### WHAT TO WORK ON
Using the records below, write out again exactly the lines that begin at the line containing "from sklearn.discriminant_analysis import" and end at the line containing "### Activities", and no other lines.

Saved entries

- - - - -

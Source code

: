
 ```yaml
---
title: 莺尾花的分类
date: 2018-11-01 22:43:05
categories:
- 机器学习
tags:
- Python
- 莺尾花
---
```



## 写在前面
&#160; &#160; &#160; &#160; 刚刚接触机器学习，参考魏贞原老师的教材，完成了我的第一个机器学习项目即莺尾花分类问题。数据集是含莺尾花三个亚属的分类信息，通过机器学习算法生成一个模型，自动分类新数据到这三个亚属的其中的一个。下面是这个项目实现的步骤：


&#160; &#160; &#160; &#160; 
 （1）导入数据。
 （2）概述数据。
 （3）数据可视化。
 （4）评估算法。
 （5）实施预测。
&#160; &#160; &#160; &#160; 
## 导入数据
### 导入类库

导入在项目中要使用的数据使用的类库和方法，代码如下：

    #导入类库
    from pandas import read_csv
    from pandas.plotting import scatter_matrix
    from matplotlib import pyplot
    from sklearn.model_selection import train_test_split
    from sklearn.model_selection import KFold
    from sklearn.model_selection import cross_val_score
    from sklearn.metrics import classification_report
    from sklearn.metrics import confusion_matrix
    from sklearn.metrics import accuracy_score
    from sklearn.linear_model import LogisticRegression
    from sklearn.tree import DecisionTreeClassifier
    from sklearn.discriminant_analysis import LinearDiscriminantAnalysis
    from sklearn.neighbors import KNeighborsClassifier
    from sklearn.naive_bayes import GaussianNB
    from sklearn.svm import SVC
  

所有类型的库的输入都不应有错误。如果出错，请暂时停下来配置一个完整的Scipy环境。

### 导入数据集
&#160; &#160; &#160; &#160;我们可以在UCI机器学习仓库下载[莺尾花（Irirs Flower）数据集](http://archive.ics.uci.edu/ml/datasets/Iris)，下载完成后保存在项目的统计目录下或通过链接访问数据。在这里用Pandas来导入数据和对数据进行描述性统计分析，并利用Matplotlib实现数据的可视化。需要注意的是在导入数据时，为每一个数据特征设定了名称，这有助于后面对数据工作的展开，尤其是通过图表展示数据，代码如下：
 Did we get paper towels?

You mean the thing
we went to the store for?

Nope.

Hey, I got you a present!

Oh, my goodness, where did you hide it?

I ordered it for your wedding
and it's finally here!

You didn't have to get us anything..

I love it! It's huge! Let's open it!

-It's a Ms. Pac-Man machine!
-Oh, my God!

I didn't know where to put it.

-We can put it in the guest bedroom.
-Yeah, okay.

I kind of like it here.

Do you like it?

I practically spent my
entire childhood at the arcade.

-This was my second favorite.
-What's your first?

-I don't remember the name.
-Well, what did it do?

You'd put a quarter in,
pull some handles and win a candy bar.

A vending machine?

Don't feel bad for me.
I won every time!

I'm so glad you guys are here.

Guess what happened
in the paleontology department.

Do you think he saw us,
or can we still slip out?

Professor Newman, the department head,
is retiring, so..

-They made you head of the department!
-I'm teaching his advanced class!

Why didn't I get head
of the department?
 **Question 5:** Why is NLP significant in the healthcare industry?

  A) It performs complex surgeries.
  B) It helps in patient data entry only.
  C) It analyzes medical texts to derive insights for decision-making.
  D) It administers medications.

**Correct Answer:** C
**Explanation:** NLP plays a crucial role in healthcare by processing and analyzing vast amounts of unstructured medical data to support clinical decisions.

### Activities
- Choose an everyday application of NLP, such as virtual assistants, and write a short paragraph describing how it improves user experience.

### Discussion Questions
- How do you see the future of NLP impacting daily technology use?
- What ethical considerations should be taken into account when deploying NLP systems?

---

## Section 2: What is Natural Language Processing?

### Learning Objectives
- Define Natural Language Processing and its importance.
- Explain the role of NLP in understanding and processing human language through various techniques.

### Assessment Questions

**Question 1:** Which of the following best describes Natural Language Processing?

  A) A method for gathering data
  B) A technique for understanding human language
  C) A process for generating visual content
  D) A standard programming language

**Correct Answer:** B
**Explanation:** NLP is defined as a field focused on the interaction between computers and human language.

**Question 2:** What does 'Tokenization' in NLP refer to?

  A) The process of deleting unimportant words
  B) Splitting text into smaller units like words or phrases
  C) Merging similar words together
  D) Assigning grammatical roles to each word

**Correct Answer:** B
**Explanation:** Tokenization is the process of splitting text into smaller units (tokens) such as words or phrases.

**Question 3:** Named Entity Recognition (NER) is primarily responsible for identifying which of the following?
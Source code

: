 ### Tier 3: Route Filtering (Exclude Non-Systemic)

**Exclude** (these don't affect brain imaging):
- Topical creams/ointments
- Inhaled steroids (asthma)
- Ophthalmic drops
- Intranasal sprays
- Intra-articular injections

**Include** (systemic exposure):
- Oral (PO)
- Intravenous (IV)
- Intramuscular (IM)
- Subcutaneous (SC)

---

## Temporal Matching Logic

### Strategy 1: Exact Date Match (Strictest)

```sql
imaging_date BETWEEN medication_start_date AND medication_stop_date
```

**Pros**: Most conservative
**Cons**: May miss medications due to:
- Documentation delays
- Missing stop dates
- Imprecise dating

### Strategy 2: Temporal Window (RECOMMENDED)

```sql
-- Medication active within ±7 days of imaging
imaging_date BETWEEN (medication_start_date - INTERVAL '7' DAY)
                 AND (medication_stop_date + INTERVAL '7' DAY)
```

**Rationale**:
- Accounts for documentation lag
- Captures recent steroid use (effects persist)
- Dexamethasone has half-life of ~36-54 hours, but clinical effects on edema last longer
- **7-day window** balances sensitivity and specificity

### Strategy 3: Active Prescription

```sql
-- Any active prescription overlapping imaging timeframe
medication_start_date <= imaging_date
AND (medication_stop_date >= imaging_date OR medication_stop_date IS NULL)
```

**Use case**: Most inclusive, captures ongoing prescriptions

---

- - - - -

### EXPECTED ANSWER
    from sklearn.discriminant_analysis import LinearDiscriminantAnalysis
    from sklearn.neighbors import KNeighborsClassifier
    from sklearn.naive_bayes import GaussianNB
    from sklearn.svm import SVC
  

所有类型的库的输入都不应有错误。如果出错，请暂时停下来配置一个完整的Scipy环境。

### 导入数据集
&#160; &#160; &#160; &#160;我们可以在UCI机器学习仓库下载[莺尾花（Irirs Flower）数据集](http://archive.ics.uci.edu/ml/datasets/Iris)，下载完成后保存在项目的统计目录下或通过链接访问数据。在这里用Pandas来导入数据和对数据进行描述性统计分析，并利用Matplotlib实现数据的可视化。需要注意的是在导入数据时，为每一个数据特征设定了名称，这有助于后面对数据工作的展开，尤其是通过图表展示数据，代码如下：
 Did we get paper towels?

You mean the thing
we went to the store for?

Nope.

Hey, I got you a present!

Oh, my goodness, where did you hide it?

I ordered it for your wedding
and it's finally here!

You didn't have to get us anything..

I love it! It's huge! Let's open it!

-It's a Ms. Pac-Man machine!
-Oh, my God!

I didn't know where to put it.

-We can put it in the guest bedroom.
-Yeah, okay.

I kind of like it here.

Do you like it?

I practically spent my
entire childhood at the arcade.

-This was my second favorite.
-What's your first?

-I don't remember the name.
-Well, what did it do?

You'd put a quarter in,
pull some handles and win a candy bar.

A vending machine?

Don't feel bad for me.
I won every time!

I'm so glad you guys are here.

Guess what happened
in the paleontology department.

Do you think he saw us,
or can we still slip out?

Professor Newman, the department head,
is retiring, so..

-They made you head of the department!
-I'm teaching his advanced class!

Why didn't I get head
of the department?
 **Question 5:** Why is NLP significant in the healthcare industry?

  A) It performs complex surgeries.
  B) It helps in patient data entry only.
  C) It analyzes medical texts to derive insights for decision-making.
  D) It administers medications.

**Correct Answer:** C
**Explanation:** NLP plays a crucial role in healthcare by processing and analyzing vast amounts of unstructured medical data to support clinical decisions.

### Activities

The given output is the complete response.